Using reciprocal models can lead to confusion...sorry.
Curvature is based on....the radius of...the light cone you mention. That's all.
Divergence of convergence is the measure of the rays passing apart or together.
One should not measure with outside rays that are spreading apart.
To relate it to your method:
You mentioned moving the pin-hole off-axis. When you do that, it sees a different ray passing through from a different place
in the lens, and next lens, etc. As the volume the different pinhole-positions increses, it subtends a conical area, or actually
cones passing through the instrument. you are sampling bits of the light cone, and when you see black it was blocked..
I agree the question is straightforward, or at least that the test methind should make it straightforward.
When you talk about the light-cone in straightforward use, aren't you talking about a solid flat beam
coming from a star in parallel, which is then formed into a light cone that might be blocked somewhere along the line?

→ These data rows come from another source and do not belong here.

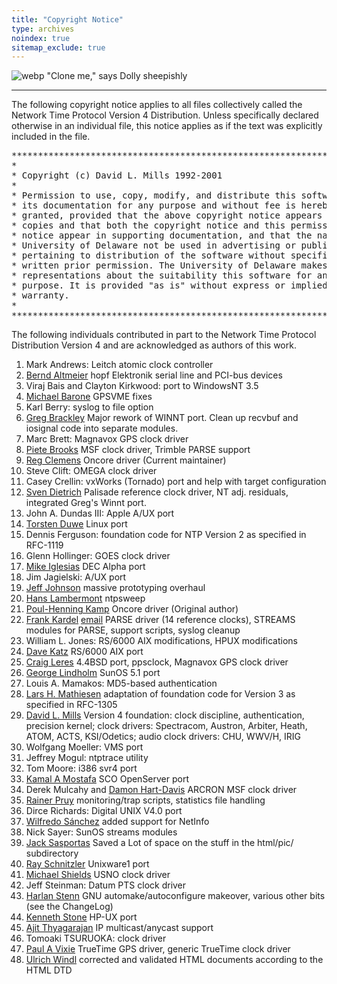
 ```yaml
---
title: "Copyright Notice"
type: archives
noindex: true 
sitemap_exclude: true
---
```


![webp](/documentation/pic/sheepb.webp) "Clone me," says Dolly sheepishly

* * *

The following copyright notice applies to all files collectively called the Network Time Protocol Version 4 Distribution. Unless specifically declared otherwise in an individual file, this notice applies as if the text was explicitly included in the file.  

<pre>***********************************************************************
*                                                                     *
* Copyright (c) David L. Mills 1992-2001                              *
*                                                                     *
* Permission to use, copy, modify, and distribute this software and   *
* its documentation for any purpose and without fee is hereby         *
* granted, provided that the above copyright notice appears in all    *
* copies and that both the copyright notice and this permission       *
* notice appear in supporting documentation, and that the name        *
* University of Delaware not be used in advertising or publicity      *
* pertaining to distribution of the software without specific,        *
* written prior permission. The University of Delaware makes no       *
* representations about the suitability this software for any         *
* purpose. It is provided "as is" without express or implied          *
* warranty.                                                           *
*                                                                     *
***********************************************************************
</pre>

The following individuals contributed in part to the Network Time Protocol Distribution Version 4 and are acknowledged as authors of this work.

1.  Mark Andrews: Leitch atomic clock controller
2.  [Bernd Altmeier](mailto:altmeier@atlsoft.de) hopf Elektronik serial line and PCI-bus devices
3.  Viraj Bais and Clayton Kirkwood: port to WindowsNT 3.5
4.  [Michael Barone](mailto:michael.barone@lmco.com) GPSVME fixes
5.  Karl Berry: syslog to file option
6.  [Greg Brackley](mailto:greg.brackley@bigfoot.com) Major rework of WINNT port. Clean up recvbuf and iosignal code into separate modules.
7.  Marc Brett: Magnavox GPS clock driver
8.  [Piete Brooks](mailto:Piete.Brooks@cl.cam.ac.uk) MSF clock driver, Trimble PARSE support
9.  [Reg Clemens](mailto:reg@dwf.com) Oncore driver (Current maintainer)
10.  Steve Clift: OMEGA clock driver
11.  Casey Crellin: vxWorks (Tornado) port and help with target configuration
12.  [Sven Dietrich](mailto:Sven_Dietrich@trimble.COM) Palisade reference clock driver, NT adj. residuals, integrated Greg's Winnt port.
13.  John A. Dundas III: Apple A/UX port
14.  [Torsten Duwe](mailto:duwe@immd4.informatik.uni-erlangen.de) Linux port
15.  Dennis Ferguson: foundation code for NTP Version 2 as specified in RFC-1119
16.  Glenn Hollinger: GOES clock driver
17.  [Mike Iglesias](mailto:iglesias@uci.edu) DEC Alpha port
18.  Jim Jagielski: A/UX port
19.  [Jeff Johnson](mailto:jbj@chatham.usdesign.com) massive prototyping overhaul
20.  [Hans Lambermont](mailto:H.Lambermont@chello.nl) ntpsweep
21.  [Poul-Henning Kamp](mailto:phk@FreeBSD.ORG) Oncore driver (Original author)
22.  [Frank Kardel](https://www4.cs.fau.de/~kardel/) [email](mailto:Frank.Kardel@informatik.uni-erlangen.de) PARSE <GENERIC> driver (14 reference clocks), STREAMS modules for PARSE, support scripts, syslog cleanup
23.  William L. Jones: RS/6000 AIX modifications, HPUX modifications
24.  [Dave Katz](mailto:dkatz@cisco.com) RS/6000 AIX port
25.  [Craig Leres](mailto:leres@ee.lbl.gov) 4.4BSD port, ppsclock, Magnavox GPS clock driver
26.  [George Lindholm](mailto:lindholm@ucs.ubc.ca) SunOS 5.1 port
27.  Louis A. Mamakos: MD5-based authentication
28.  [Lars H. Mathiesen](mailto:thorinn@diku.dk) adaptation of foundation code for Version 3 as specified in RFC-1305
29.  [David L. Mills](mailto:mills@udel.edu) Version 4 foundation: clock discipline, authentication, precision kernel; clock drivers: Spectracom, Austron, Arbiter, Heath, ATOM, ACTS, KSI/Odetics; audio clock drivers: CHU, WWV/H, IRIG
30.  Wolfgang Moeller: VMS port
31.  Jeffrey Mogul: ntptrace utility
32.  Tom Moore: i386 svr4 port
33.  [Kamal A Mostafa](mailto:kamal@whence.com) SCO OpenServer port
34.  Derek Mulcahy and [Damon Hart-Davis](mailto:d@hd.org) ARCRON MSF clock driver
35.  [Rainer Pruy](mailto:Rainer.Pruy@informatik.uni-erlangen.de) monitoring/trap scripts, statistics file handling
36.  Dirce Richards: Digital UNIX V4.0 port
37.  [Wilfredo Sánchez](mailto:wsanchez@apple.com) added support for NetInfo
38.  Nick Sayer: SunOS streams modules
39.  [Jack Sasportas](mailto:jack@innovativeinternet.com) Saved a Lot of space on the stuff in the html/pic/ subdirectory
40.  [Ray Schnitzler](mailto:schnitz@unipress.com) Unixware1 port
41.  [Michael Shields](mailto:shields@tembel.org) USNO clock driver
42.  Jeff Steinman: Datum PTS clock driver
43.  [Harlan Stenn](mailto:harlan@pfcs.com) GNU automake/autoconfigure makeover, various other bits (see the ChangeLog)
44.  [Kenneth Stone](mailto:ken@sdd.hp.com) HP-UX port
45.  [Ajit Thyagarajan](mailto:ajit@ee.udel.edu) IP multicast/anycast support
46.  Tomoaki TSURUOKA: clock driver
47.  [Paul A Vixie](mailto:vixie@vix.com) TrueTime GPS driver, generic TrueTime clock driver
48.  [Ulrich Windl](mailto:Ulrich.Windl@rz.uni-regensburg.de) corrected and validated HTML documents according to the HTML DTD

I'm just saying......for the answer to be straighforward, you really need parallel light passing into the objective
or the eyepiece. If a laser is moved to spot A and the beam is still parallel to the beam form spot B, this is good.
Having flashlight shining from a foot away (assuming a point source) is equivalent to pivoting a laser to make non-parallel rays...
...there is a 'curvature'. The small focal length of the eyepiece does make it less sensitive, but the deviation of these
rays from parallel is problematic. It violates your wish for something 'straighforward' (literally). It gets more
confused with a large reflector on the flashlight, of uneven finish...just shine it at the wall and it's obvious.
If you move a laser and keep it parallel .... perfect.
If you have a distant source and move a pinhole....perfect (if it's focused for infinity).
If you shine a flash in either end from a foot away, it's not like either of those....it's a set of dispersing beams a foot away.
Unless....you just use a collimating (distance-beam-focus) flashlight.
Simply pivoting a laser pointer a foot away without shifting it to make a parallel beam would be the equivalent problem.
My 'observation cone' looking into an objective from one foot away has me looking into the lens at an angle,
and that makes the iris appear to be blocking the objective. That is just an illusion. From 20 feet away, the iris would not
be in the way at all (in binoculars I have looked at). I am looking at the objective at an angle close-up, and that
distorts my view of what's behind it. Another term for this is: a magnifying glass.
Is the difference insignificant at 1 foot? Then magnifiers would not exists.
encourage you to take a look...it's right there. The baffle tunnel also usually appears to be straight
when it's actually conical. Another magnification illusion, and a nifty one, because the magnification
increases as you go down the tunnel. But.....from 20 ft away, you don't see it at all.
Edited by MartinPond, 14 October 2014 - 10:05 AM.